I definitely get what you mean by this, but I cant say I agree 100%. I think that starting from the roots of the fandom was the best way to explain _How and why _The fandom came to be the way it is today. It explains the kind of people who make up the fandom much better than most media i have seen that tries to explain what furries are. They did tend to focus on suiters a bit more, I suspect for the same reason most people who cover furries do, its flashy and it gets peoples attention! 

Ash Coyote is going to follow up this documentary with a season 2 to "The Fandom" series, and is asking for feedback on twitter for things that should be covered more in depth that the documentary missed.. Ive noticed people of color and trans seem to come up a lot! Anyway, I highly suggest those who genuinely wanna see more coverage of things that they think were missed to tweet her a reply so she can work on making the next one satisfy the community in a broader sense!


----------



## Deleted member 111470 (Jul 5, 2020)

Bink said:


> Anyway, I highly suggest those who genuinely wanna see more coverage of things that they think were missed to tweet her a reply so she can work on making the next one satisfy the community in a broader sense!

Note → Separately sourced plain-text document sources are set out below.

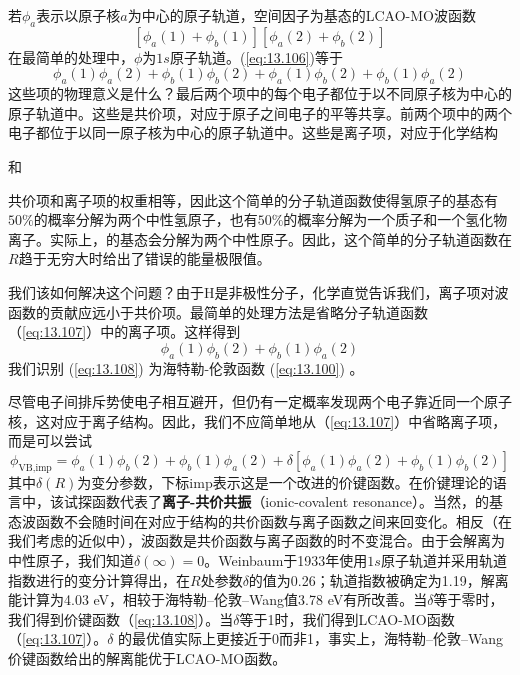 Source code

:     若$\phi_a$表示以原子核$a$为中心的原子轨道，空间因子为基态的LCAO-MO波函数
    \begin{equation}
        \left[\phi_a\left(1\right)+\phi_b\left(1\right)\right]\left[\phi_a\left(2\right)+\phi_b\left(2\right)\right]
        \label{eq:13.106}
    \end{equation}
    在最简单的处理中，$\phi$为$1s$原子轨道。(\ref{eq:13.106})等于
    \begin{equation}
        \phi_a\left(1\right)\phi_a\left(2\right) + \phi_b\left(1\right)\phi_b\left(2\right) + \phi_a\left(1\right)\phi_b\left(2\right) + \phi_b\left(1\right)\phi_a\left(2\right)
        \label{eq:13.107}
    \end{equation}
    这些项的物理意义是什么？最后两个项中的每个电子都位于以不同原子核为中心的原子轨道中。这些是共价项，对应于原子之间电子的平等共享。前两个项中的两个电子都位于以同一原子核为中心的原子轨道中。这些是离子项，对应于化学结构
    \begin{center}
         和 
    \end{center}
    共价项和离子项的权重相等，因此这个简单的分子轨道函数使得氢原子的基态有$50\%$的概率分解为两个中性氢原子，也有$50\%$的概率分解为一个质子和一个氢化物离子。实际上，的基态会分解为两个中性原子。因此，这个简单的分子轨道函数在$R$趋于无穷大时给出了错误的能量极限值。

    我们该如何解决这个问题？由于H是非极性分子，化学直觉告诉我们，离子项对波函数的贡献应远小于共价项。最简单的处理方法是省略分子轨道函数（\ref{eq:13.107}）中的离子项。这样得到
    \begin{equation}
        \phi_a\left(1\right)\phi_b\left(2\right) + \phi_b\left(1\right)\phi_a\left(2\right)
        \label{eq:13.108}
    \end{equation}
    我们识别 (\ref{eq:13.108}) 为海特勒-伦敦函数 (\ref{eq:13.100}) 。

    尽管电子间排斥势使电子相互避开，但仍有一定概率发现两个电子靠近同一个原子核，这对应于离子结构。因此，我们不应简单地从（\ref{eq:13.107}）中省略离子项，而是可以尝试
    \begin{equation}
        \phi_{\text{VB,imp}} = \phi_a\left(1\right)\phi_b\left(2\right) + \phi_b\left(1\right)\phi_a\left(2\right) + \delta\left[\phi_a\left(1\right)\phi_a\left(2\right) + \phi_b\left(1\right)\phi_b\left(2\right)\right]
        \label{eq:13.109}
    \end{equation}
    其中$\delta\left(R\right)$为变分参数，下标imp表示这是一个改进的价键函数。在价键理论的语言中，该试探函数代表了\textbf{离子-共价共振}（ionic-covalent resonance）。当然，的基态波函数不会随时间在对应于结构的共价函数与离子函数之间来回变化。相反（在我们考虑的近似中），波函数是共价函数与离子函数的时不变混合。由于会解离为中性原子，我们知道$\delta\left(\infty\right)=0$。Weinbaum于1933年使用$1s$原子轨道并采用轨道指数进行的变分计算得出，在$R$处参数$\delta$的值为0.26；轨道指数被确定为1.19，解离能计算为4.03 eV，相较于海特勒–伦敦–Wang值3.78 eV有所改善。当$\delta$等于零时，我们得到价键函数（\ref{eq:13.108}）。当$\delta$等于1时，我们得到LCAO-MO函数（\ref{eq:13.107}）。$\delta$ 的最优值实际上更接近于0而非1，事实上，海特勒–伦敦–Wang 价键函数给出的解离能优于LCAO-MO函数。

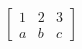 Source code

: \documentclass[preview]{standalone}
\begin{document}
\begin{align*}
\begin{bmatrix} 1 & 2 & 3 \\ a & b & c \end{bmatrix}
\end{align*}
\end{document}
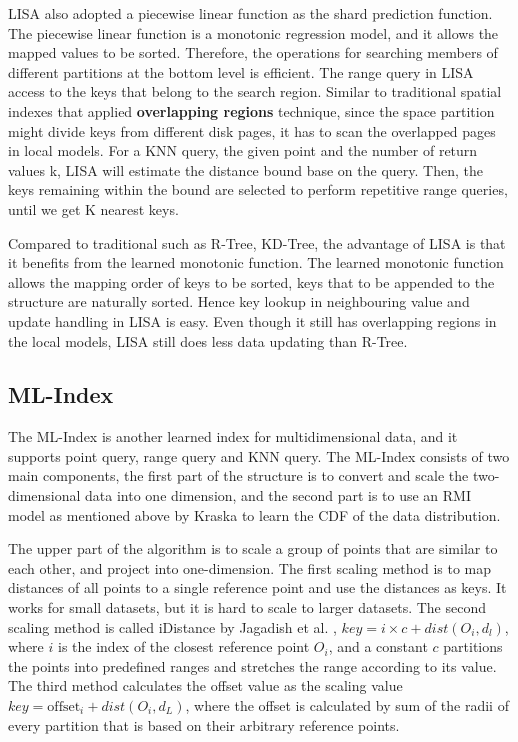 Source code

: LISA also adopted a piecewise linear function as the shard prediction function. The piecewise linear function is a monotonic regression model, and it allows the mapped values to be sorted. Therefore, the operations for searching members of different partitions at the bottom level is efficient. The range query in LISA access to the keys that belong to the search region. Similar to traditional spatial indexes that applied \textbf{overlapping regions} technique, since the space partition might divide keys from different disk pages, it has to scan the overlapped pages in local models. For a KNN query, the given point and the number of return values k, LISA will estimate the distance bound base on the query. Then, the keys remaining within the bound are selected to perform repetitive range queries, until we get K nearest keys. 

Compared to traditional such as R-Tree, KD-Tree, the advantage of LISA is that it benefits from the learned monotonic function. The learned monotonic function allows the mapping order of keys to be sorted, keys that to be appended to the structure are naturally sorted. Hence key lookup in neighbouring value and update handling in LISA is easy. Even though it still has overlapping regions in the local models, LISA still does less data updating than R-Tree. 

\subsection{ML-Index}
The ML-Index \cite{Davitkova:2020dx} is another learned index for multidimensional data, and it supports point query, range query and KNN query. The ML-Index consists of two main components, the first part of the structure is to convert and scale the two-dimensional data into one dimension, and the second part is to use an RMI model as mentioned above by Kraska to learn the CDF of the data distribution. 

The upper part of the algorithm is to scale a group of points that are similar to each other, and project into one-dimension. The first scaling method is to map distances of all points to a single reference point and use the distances as keys. It works for small datasets, but it is hard to scale to larger datasets. The second scaling method is called iDistance by Jagadish et al. \cite{jagadish2005idistance}, $key = i \times c + dist(O_i, d_l)$, where $i$ is the index of the closest reference point $O_i$, and a constant $c$ partitions the points into predefined ranges and stretches the range according to its value. The third method calculates the offset value as the scaling value $key = \text{offset}_i + dist(O_i, d_L)$, where the offset is calculated by sum of the radii of every partition that is based on their arbitrary reference points.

Is there any other way to reach her? I don't have a Twitter account.


----------



## Bink (Jul 5, 2020)

Rimna said:


> Is there any other way to reach her? I don't have a Twitter account.


I just checked and she also has a Facebook that looks active!


----------



## Bink (Jul 6, 2020)

Kinda sad, seems she is under attack now for not "properly representing" the fandom. I guess people of color and trans individuals are a bit miffed they weren't included, or that a diversity section wasn't included.

I get this, but at the same time attacking someone verbally (not just criticism  mind you) is not OK! I think people were expecting too much from a 1.5hr documentary done in A YEAR AND A HALF, which is INSANE time for a full length documentary. They aren't wrong though and she has promised to include coverage of diversity in the fandom in the next series! 
I don't get why people would think this was an intentional thing... especially considering her trans roots..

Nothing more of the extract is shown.